Inhoudsopgave:
Video: EIGRP - Deel 3: routing configureren 2024
Met subnetwerken kunt u bits van de host lenen en deze gebruiken om meer netwerken toe te staan. Bij subnetwerken vereist het scheiden van het netwerk en de host een speciaal mechanisme dat een subnetmasker wordt genoemd. Een subnetmasker, dat een binair bitpatroon van enen en nullen bevat, wordt toegepast op een adres om de netwerk-ID te extraheren om te bepalen of een adres zich op het lokale netwerk bevindt. Als dit niet het geval is, wordt het adres gewijzigd of gerouteerd.
De functie van een subnetmasker is om het netwerk-ID-gedeelte van een IP-bestemmingsadres te extraheren en te bepalen of een IP-adres bestaat op het lokale netwerk of dat het moet worden gerouteerd buiten het lokale netwerk. Als de geëxtraheerde netwerk-ID overeenkomt met de lokale netwerk-ID, bevindt de bestemming zich op het lokale netwerk. Als ze echter niet overeenkomen, moet het bericht buiten het lokale netwerk worden gerouteerd. Het proces dat wordt gebruikt om het subnetmasker toe te passen, heeft betrekking op Booleaanse algebra om niet-overeenkomende bits te filteren.
Boolean nachtmerries
Maak je geen zorgen; je hoeft je algebraïsche nachtmerries in het verleden niet opnieuw te beleven om het CCNA-examen te halen. Booleaanse algebra is een proces dat binaire logica toepast om binaire resultaten op te leveren. Wat een opluchting, hè?
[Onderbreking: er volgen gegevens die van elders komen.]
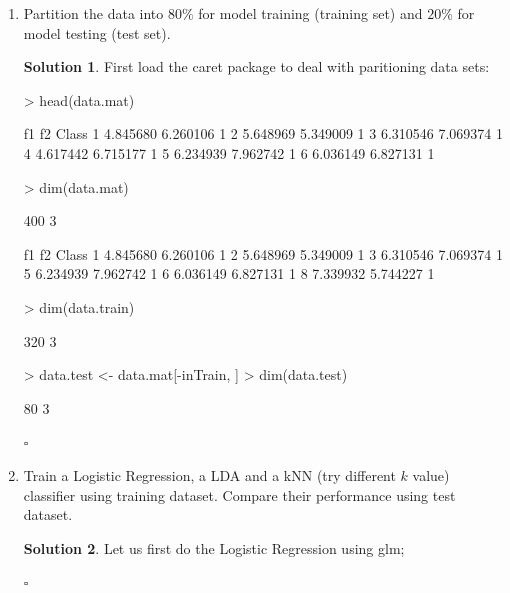 \documentclass[twoside]{article}
\theoremstyle{definition}
\newtheorem*{solutionT}{Solution}
\newenvironment{solution}{\begin{cBox}\begin{solutionT}}{\hfill{\scriptsize\ensuremath{\square}}\end{solutionT}\end{cBox}}
\theoremstyle{definition}
\begin{document}
\begin{enumerate}
  \item Partition the data into $80\%$ for model training (training set) and $20\%$ for model testing (test set).
  
  \begin{solution}
  First load the caret package to deal with paritioning data sets:
\begin{Schunk}
\begin{Sinput}
> head(data.mat)
\end{Sinput}
\begin{Soutput}
        f1       f2 Class
1 4.845680 6.260106     1
2 5.648969 5.349009     1
3 6.310546 7.069374     1
4 4.617442 6.715177     1
5 6.234939 7.962742     1
6 6.036149 6.827131     1
\end{Soutput}
\begin{Sinput}
> dim(data.mat)
\end{Sinput}
\begin{Soutput}
[1] 400   3
\end{Soutput}
\begin{Soutput}
        f1       f2 Class
1 4.845680 6.260106     1
2 5.648969 5.349009     1
3 6.310546 7.069374     1
5 6.234939 7.962742     1
6 6.036149 6.827131     1
8 7.339932 5.744227     1
\end{Soutput}
\begin{Sinput}
> dim(data.train)
\end{Sinput}
\begin{Soutput}
[1] 320   3
\end{Soutput}
\begin{Sinput}
> data.test <- data.mat[-inTrain, ]
> dim(data.test)
\end{Sinput}
\begin{Soutput}
[1] 80  3
\end{Soutput}
\end{Schunk}
      
  \end{solution}
  \item Train a Logistic Regression, a LDA and a kNN (try different $k$ value) classifier using
training dataset. Compare their performance using test dataset. 
    
   \begin{solution} 
   Let us first do the Logistic Regression using glm;
   

\end{solution}
\end{enumerate}
\end{document}
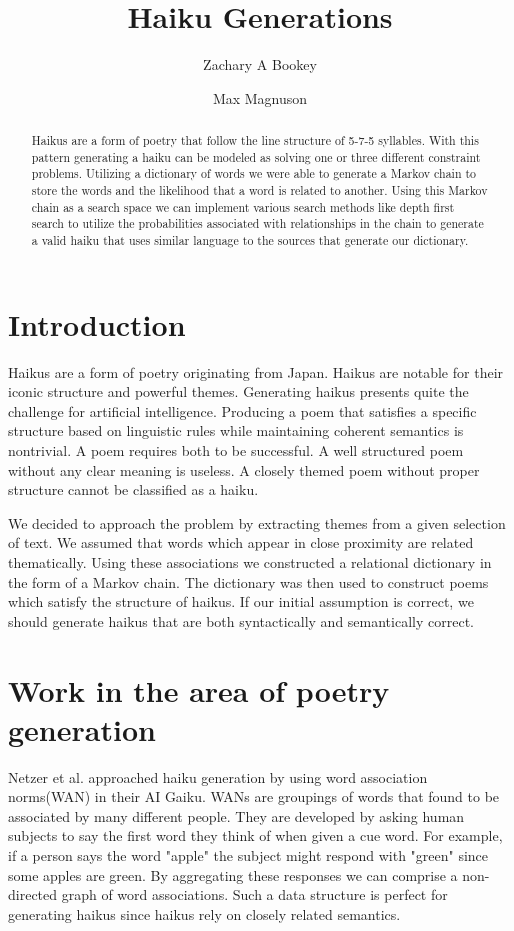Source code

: \documentclass[]{article}
\title{Haiku Generations}
\author{Zachary A Bookey \and Max Magnuson}
\begin{document}
\maketitle

\begin{abstract}
Haikus are a form of poetry that follow the line structure of 5-7-5 syllables. With this pattern generating a haiku can be modeled as solving one or three different constraint problems. Utilizing a dictionary of words we were able to generate a Markov chain to store the words and the likelihood that a word is related to another. Using this Markov chain as a search space we can implement various search methods like depth first search to utilize the probabilities associated with relationships in the chain to generate a valid haiku that uses similar language to the sources that generate our dictionary.
\end{abstract}

\section{Introduction}
Haikus are a form of poetry originating from Japan\cite{Gaiku}. Haikus are notable for their iconic structure and powerful themes. Generating haikus presents quite the challenge for artificial intelligence. Producing a poem that satisfies a specific structure based on linguistic rules while maintaining coherent semantics is nontrivial. A poem requires both to be successful. A well structured poem without any clear meaning is useless. A closely themed poem without proper structure cannot be classified as a haiku.

We decided to approach the problem by extracting themes from a given selection of text. We assumed that words which appear in close proximity are related thematically. Using these associations we constructed a relational dictionary in the form of a Markov chain. The dictionary was then used to construct poems which satisfy the structure of haikus. If our initial assumption is correct, we should generate haikus that are both syntactically and semantically correct.

\section{Work in the area of poetry generation}
Netzer et al. approached haiku generation by using word association norms(WAN) in their AI Gaiku\cite{Gaiku}. WANs are groupings of words that found to be associated by many different people. They are developed by asking human subjects to say the first word they think of when given a cue word. For example, if a person says the word "apple" the subject might respond with "green" since some apples are green. By aggregating these responses we can comprise a non-directed graph of word associations. Such a data structure is perfect for generating haikus since haikus rely on closely related semantics.
\end{document}
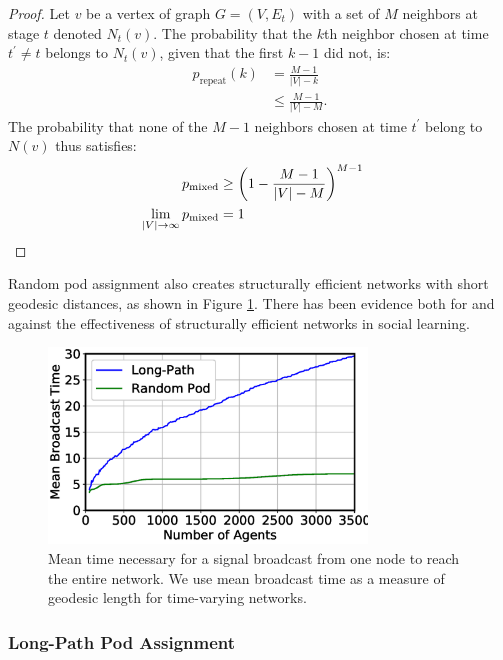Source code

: \begin{proof}
Let $v$ be a vertex of graph $G=(V,E_t)$ with a set of $M$ neighbors at stage $t$ denoted $N_t(v)$.
The probability that the $k$th neighbor chosen at time $t^\prime \neq t$ belongs to $N_t(v)$, given that the first $k - 1$ did not, is:
\begin{align*}
p_\text{repeat}(k)
&= \frac{M - 1}{|V| - k} \\
&\leq \frac{M - 1}{|V| - M}.
\end{align*}
The probability that none of the $M-1$ neighbors chosen at time $t^\prime$ belong to $N(v)$ thus satisfies:
\begin{align*}
p_\text{mixed}
&\geq
\left( 1 - \frac{M - 1}{|V| - M} \right)^{M-1} \\
\lim_{|V|\rightarrow\infty} p_\text{mixed}
&= 1
&\qedhere
\end{align*}
\end{proof}

Random pod assignment also creates structurally efficient networks with short geodesic distances, as shown in Figure \ref{fig:broadcast}.
There has been evidence both for
\cite{lazer_network_2007, derex_partial_2016, mason_propagation_2008, barkoczi_social_2016}
and against
\cite{mason_collaborative_2012, barkoczi_social_2016}
the effectiveness of structurally efficient networks in social learning.

\begin{figure}
    \centering
    \includegraphics[width=3.33in]{fig/NetDelibABM/fig-broadcast.eps}
    \caption{Mean time necessary for a signal broadcast from one node to reach the entire network. We use mean broadcast time as a measure of geodesic length for time-varying networks.}
    \label{fig:broadcast}
\end{figure}


\subsubsection{Long-Path Pod Assignment}

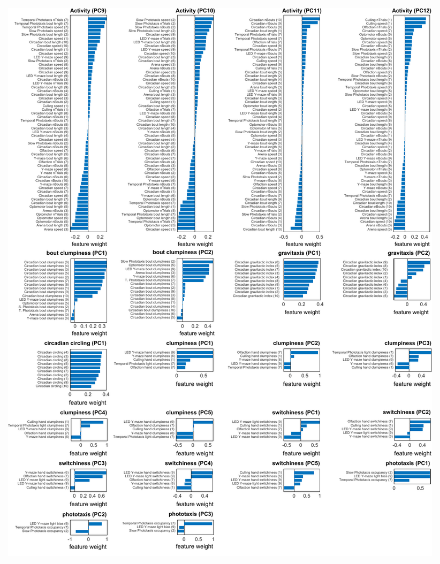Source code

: \documentclass[12pt,letterpaper]{article}
\begin{document}
\clearpage
\begin{figure}[t!]
    \includegraphics[width=\textwidth]{../figures/chapter_3/fig_s6-3.pdf}
\end{figure}
\clearpage
\end{document}
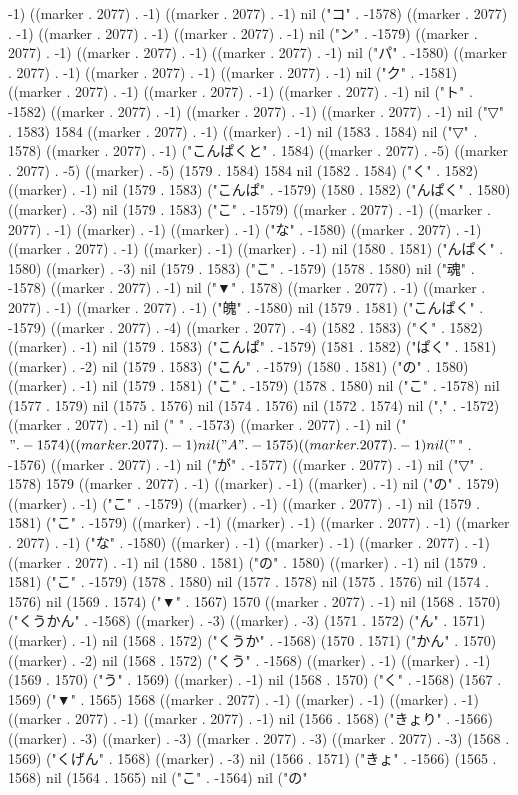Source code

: -1) ((marker . 2077) . -1) ((marker . 2077) . -1) nil ("コ" . -1578) ((marker . 2077) . -1) ((marker . 2077) . -1) ((marker . 2077) . -1) nil ("ン" . -1579) ((marker . 2077) . -1) ((marker . 2077) . -1) ((marker . 2077) . -1) nil ("パ" . -1580) ((marker . 2077) . -1) ((marker . 2077) . -1) ((marker . 2077) . -1) nil ("ク" . -1581) ((marker . 2077) . -1) ((marker . 2077) . -1) ((marker . 2077) . -1) nil ("ト" . -1582) ((marker . 2077) . -1) ((marker . 2077) . -1) ((marker . 2077) . -1) nil ("▽" . 1583) 1584 ((marker . 2077) . -1) ((marker) . -1) nil (1583 . 1584) nil ("▽" . 1578) ((marker . 2077) . -1) ("こんぱくと" . 1584) ((marker . 2077) . -5) ((marker . 2077) . -5) ((marker) . -5) (1579 . 1584) 1584 nil (1582 . 1584) ("く" . 1582) ((marker) . -1) nil (1579 . 1583) ("こんぱ" . -1579) (1580 . 1582) ("んぱく" . 1580) ((marker) . -3) nil (1579 . 1583) ("こ" . -1579) ((marker . 2077) . -1) ((marker . 2077) . -1) ((marker) . -1) ((marker) . -1) ("な" . -1580) ((marker . 2077) . -1) ((marker . 2077) . -1) ((marker) . -1) ((marker) . -1) nil (1580 . 1581) ("んぱく" . 1580) ((marker) . -3) nil (1579 . 1583) ("こ" . -1579) (1578 . 1580) nil ("魂" . -1578) ((marker . 2077) . -1) nil ("▼" . 1578) ((marker . 2077) . -1) ((marker . 2077) . -1) ((marker . 2077) . -1) ("魄" . -1580) nil (1579 . 1581) ("こんぱく" . -1579) ((marker . 2077) . -4) ((marker . 2077) . -4) (1582 . 1583) ("く" . 1582) ((marker) . -1) nil (1579 . 1583) ("こんぱ" . -1579) (1581 . 1582) ("ぱく" . 1581) ((marker) . -2) nil (1579 . 1583) ("こん" . -1579) (1580 . 1581) ("の" . 1580) ((marker) . -1) nil (1579 . 1581) ("こ" . -1579) (1578 . 1580) nil ("こ" . -1578) nil (1577 . 1579) nil (1575 . 1576) nil (1574 . 1576) nil (1572 . 1574) nil ("," . -1572) ((marker . 2077) . -1) nil (" " . -1573) ((marker . 2077) . -1) nil ("$" . -1574) ((marker . 2077) . -1) nil ("A" . -1575) ((marker . 2077) . -1) nil ("$" . -1576) ((marker . 2077) . -1) nil ("が" . -1577) ((marker . 2077) . -1) nil ("▽" . 1578) 1579 ((marker . 2077) . -1) ((marker) . -1) ((marker) . -1) nil ("の" . 1579) ((marker) . -1) ("こ" . -1579) ((marker) . -1) ((marker . 2077) . -1) nil (1579 . 1581) ("こ" . -1579) ((marker) . -1) ((marker) . -1) ((marker . 2077) . -1) ((marker . 2077) . -1) ("な" . -1580) ((marker) . -1) ((marker) . -1) ((marker . 2077) . -1) ((marker . 2077) . -1) nil (1580 . 1581) ("の" . 1580) ((marker) . -1) nil (1579 . 1581) ("こ" . -1579) (1578 . 1580) nil (1577 . 1578) nil (1575 . 1576) nil (1574 . 1576) nil (1569 . 1574) ("▼" . 1567) 1570 ((marker . 2077) . -1) nil (1568 . 1570) ("くうかん" . -1568) ((marker) . -3) ((marker) . -3) (1571 . 1572) ("ん" . 1571) ((marker) . -1) nil (1568 . 1572) ("くうか" . -1568) (1570 . 1571) ("かん" . 1570) ((marker) . -2) nil (1568 . 1572) ("くう" . -1568) ((marker) . -1) ((marker) . -1) (1569 . 1570) ("う" . 1569) ((marker) . -1) nil (1568 . 1570) ("く" . -1568) (1567 . 1569) ("▼" . 1565) 1568 ((marker . 2077) . -1) ((marker) . -1) ((marker) . -1) ((marker . 2077) . -1) ((marker . 2077) . -1) nil (1566 . 1568) ("きょり" . -1566) ((marker) . -3) ((marker) . -3) ((marker . 2077) . -3) ((marker . 2077) . -3) (1568 . 1569) ("くげん" . 1568) ((marker) . -3) nil (1566 . 1571) ("きょ" . -1566) (1565 . 1568) nil (1564 . 1565) nil ("こ" . -1564) nil ("の"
Werken met subnetmaskers, u hebt slechts vier basisprincipes van Booleaanse algebra nodig:
- 1 en 1 = 1
- 1 en 0 = 0
- 0 en 1 = 0
- 0 en 0 = 0
Of met andere woorden, de enige manier waarop je een resultaat van een 1 kunt krijgen, is door 1 en 1 te combineren. Al het andere eindigt als 0.
Het combineren van binaire waarden met Booleaanse algebra wordt en genoemd.
Subnetmaskers
Er zijn standaard standaard subnetmaskers voor klasse A-, B- en C-adressen. In Tabel 1 worden de veelgebruikte subnetmaskers voor elke IP-adresklasse weergegeven.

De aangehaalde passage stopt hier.